Le vide est en fait le théâtre le plus cohérent pour l’installation que Yuka Toyoshima nous propose dans les jardins de Saint Paul. Car c’est un vide imprégné de mémoire : l’enceinte de Philippe Auguste, une pièce héritée de l’époque médiévale qui pour l’artiste japonaise devient un écran et une feuille vierge pour accueillir ses idées. Sur les pierres s’étale un triptyque d’images animées dont les deux cadres latéraux présentent en plan fixe des chutes d’eau tandis que dans le plan central se déroule ce qui s’avère le fil narratif. S’enchaînent des scènes de danse, de parties de football, de paysages urbains et de la nature qui nous offrent des chemins à prendre pour déchiffrer ce qui pour l’instant demeure une énigme.
Les trois vidéos qui se succèdent, toujours encadrées par cette eau dégoulinante, ont été produites durant les dix dernières années.

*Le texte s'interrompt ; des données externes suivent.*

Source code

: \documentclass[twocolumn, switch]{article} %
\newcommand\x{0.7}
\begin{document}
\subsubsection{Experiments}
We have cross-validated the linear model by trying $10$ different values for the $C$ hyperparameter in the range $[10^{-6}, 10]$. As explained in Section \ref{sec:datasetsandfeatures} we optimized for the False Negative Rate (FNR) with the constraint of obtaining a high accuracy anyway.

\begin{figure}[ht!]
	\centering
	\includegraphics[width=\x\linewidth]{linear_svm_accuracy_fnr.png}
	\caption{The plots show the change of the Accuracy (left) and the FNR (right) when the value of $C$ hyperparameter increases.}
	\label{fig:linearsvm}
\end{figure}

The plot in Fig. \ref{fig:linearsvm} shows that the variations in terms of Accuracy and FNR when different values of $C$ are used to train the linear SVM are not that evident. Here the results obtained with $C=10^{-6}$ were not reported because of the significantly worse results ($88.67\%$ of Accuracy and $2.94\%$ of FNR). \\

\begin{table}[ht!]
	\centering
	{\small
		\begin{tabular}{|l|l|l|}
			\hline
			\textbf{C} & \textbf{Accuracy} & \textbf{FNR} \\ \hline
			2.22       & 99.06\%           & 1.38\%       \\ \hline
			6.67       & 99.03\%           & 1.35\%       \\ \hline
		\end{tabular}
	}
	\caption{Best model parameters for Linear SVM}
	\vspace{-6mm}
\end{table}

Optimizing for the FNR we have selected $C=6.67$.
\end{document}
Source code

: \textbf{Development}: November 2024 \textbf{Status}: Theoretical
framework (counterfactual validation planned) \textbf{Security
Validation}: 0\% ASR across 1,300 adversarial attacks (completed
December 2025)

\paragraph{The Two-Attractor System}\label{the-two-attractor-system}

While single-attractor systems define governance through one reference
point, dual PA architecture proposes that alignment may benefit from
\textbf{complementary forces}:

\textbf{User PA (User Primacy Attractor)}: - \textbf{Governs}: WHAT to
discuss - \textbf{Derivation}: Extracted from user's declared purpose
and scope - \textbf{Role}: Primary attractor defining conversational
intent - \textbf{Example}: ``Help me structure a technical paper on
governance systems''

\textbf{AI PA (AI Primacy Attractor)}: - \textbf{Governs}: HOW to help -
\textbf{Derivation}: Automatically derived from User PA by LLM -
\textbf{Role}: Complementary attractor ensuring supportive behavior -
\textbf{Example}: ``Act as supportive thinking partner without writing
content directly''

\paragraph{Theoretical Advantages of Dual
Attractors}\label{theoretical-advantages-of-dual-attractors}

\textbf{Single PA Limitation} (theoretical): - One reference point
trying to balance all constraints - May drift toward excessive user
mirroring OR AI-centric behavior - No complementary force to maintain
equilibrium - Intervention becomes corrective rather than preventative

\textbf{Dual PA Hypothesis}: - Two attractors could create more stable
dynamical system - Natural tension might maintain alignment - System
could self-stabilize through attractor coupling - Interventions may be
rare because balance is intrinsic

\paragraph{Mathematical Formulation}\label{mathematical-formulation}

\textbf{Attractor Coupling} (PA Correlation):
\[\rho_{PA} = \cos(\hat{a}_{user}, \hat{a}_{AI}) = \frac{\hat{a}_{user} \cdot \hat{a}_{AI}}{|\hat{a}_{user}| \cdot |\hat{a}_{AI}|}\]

Différents propos se sont ainsi introduits lors de l’évolution de leur auteur, mais un thème se retrouve dans les trois : une histoire empruntée du théâtre No. Plongé dans cet imaginaire très plastique et fragmenté, on a du mal à faire ce lien immédiatement. C’est la force du visuel qui s’impose, c’est aussi la passivité dans laquelle l’heure et le lieu nous plongent qui appelle plutôt le sensoriel que l’intellect pour percevoir ce qui nous entoure. Mais les figures, les mouvements, l’agressivité et la paix qui s’ensuivent ne laissent pas le spectateur dans la paresse d’un simple plaisir visuel, et ces éléments commencent à entrer en relation avec les autres images, avec les autres vidéos, avec le lieu, avec nous.

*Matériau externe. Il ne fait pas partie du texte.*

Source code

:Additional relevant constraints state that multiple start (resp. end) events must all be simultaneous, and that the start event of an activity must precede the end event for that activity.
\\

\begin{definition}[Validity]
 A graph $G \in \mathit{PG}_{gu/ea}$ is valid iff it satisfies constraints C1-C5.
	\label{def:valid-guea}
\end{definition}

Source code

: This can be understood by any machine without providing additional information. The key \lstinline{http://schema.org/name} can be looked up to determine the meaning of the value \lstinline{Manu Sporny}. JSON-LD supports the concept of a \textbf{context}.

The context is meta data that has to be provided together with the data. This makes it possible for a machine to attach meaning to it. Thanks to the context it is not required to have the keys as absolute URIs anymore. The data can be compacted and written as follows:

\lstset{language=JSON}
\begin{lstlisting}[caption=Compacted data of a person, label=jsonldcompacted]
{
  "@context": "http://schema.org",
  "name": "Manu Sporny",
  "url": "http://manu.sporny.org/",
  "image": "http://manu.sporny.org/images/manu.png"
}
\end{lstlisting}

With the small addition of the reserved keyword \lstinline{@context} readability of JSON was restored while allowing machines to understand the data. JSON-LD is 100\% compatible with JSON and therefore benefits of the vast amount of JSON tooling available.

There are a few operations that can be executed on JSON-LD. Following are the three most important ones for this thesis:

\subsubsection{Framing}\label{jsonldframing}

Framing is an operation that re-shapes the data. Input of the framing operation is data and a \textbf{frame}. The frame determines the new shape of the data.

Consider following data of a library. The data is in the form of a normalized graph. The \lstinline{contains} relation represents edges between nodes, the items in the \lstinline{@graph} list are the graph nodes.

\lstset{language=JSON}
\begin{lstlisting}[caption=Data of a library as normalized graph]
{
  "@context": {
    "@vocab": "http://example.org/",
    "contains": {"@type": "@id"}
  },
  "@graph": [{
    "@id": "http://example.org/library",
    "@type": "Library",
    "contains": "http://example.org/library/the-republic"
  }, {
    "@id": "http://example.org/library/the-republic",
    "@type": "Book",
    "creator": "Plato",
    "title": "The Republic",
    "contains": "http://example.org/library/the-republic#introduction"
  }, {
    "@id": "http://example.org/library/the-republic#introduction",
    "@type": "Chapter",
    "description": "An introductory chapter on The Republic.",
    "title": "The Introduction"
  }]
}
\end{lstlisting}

« Tout spectateur peut faire son interprétation personnelle sans rien connaître du concept que j’y ai introduit à l’origine », dit Yuka Toyoshima. Le processus de création est pour elle un passage, dont le travail final ne doit pas forcément garder le souvenir. Il donne une nouvelle vie à la forme artistique qui a poussé l’artiste à créer.
Comme précisé précédemment les trois vidéos sont inspirées de trois pièces de théâtre No. Des danseurs ont ensuite été invités à se placer dans des rôles et traduire leur interprétation devant le regard de Toyoshima et sa caméra. Si vous savez ça, c’est déjà trop. Des visages, des pieds, des silhouettes humaines, tous ont été dotés d’un sens nouveau, malléable et inconstant. C’est l’image transparente dont on est le public qui le prouve : sur ces pierres, sous leurs ombres, les prises de vues réelles paraissent des dessins sur aquarelle.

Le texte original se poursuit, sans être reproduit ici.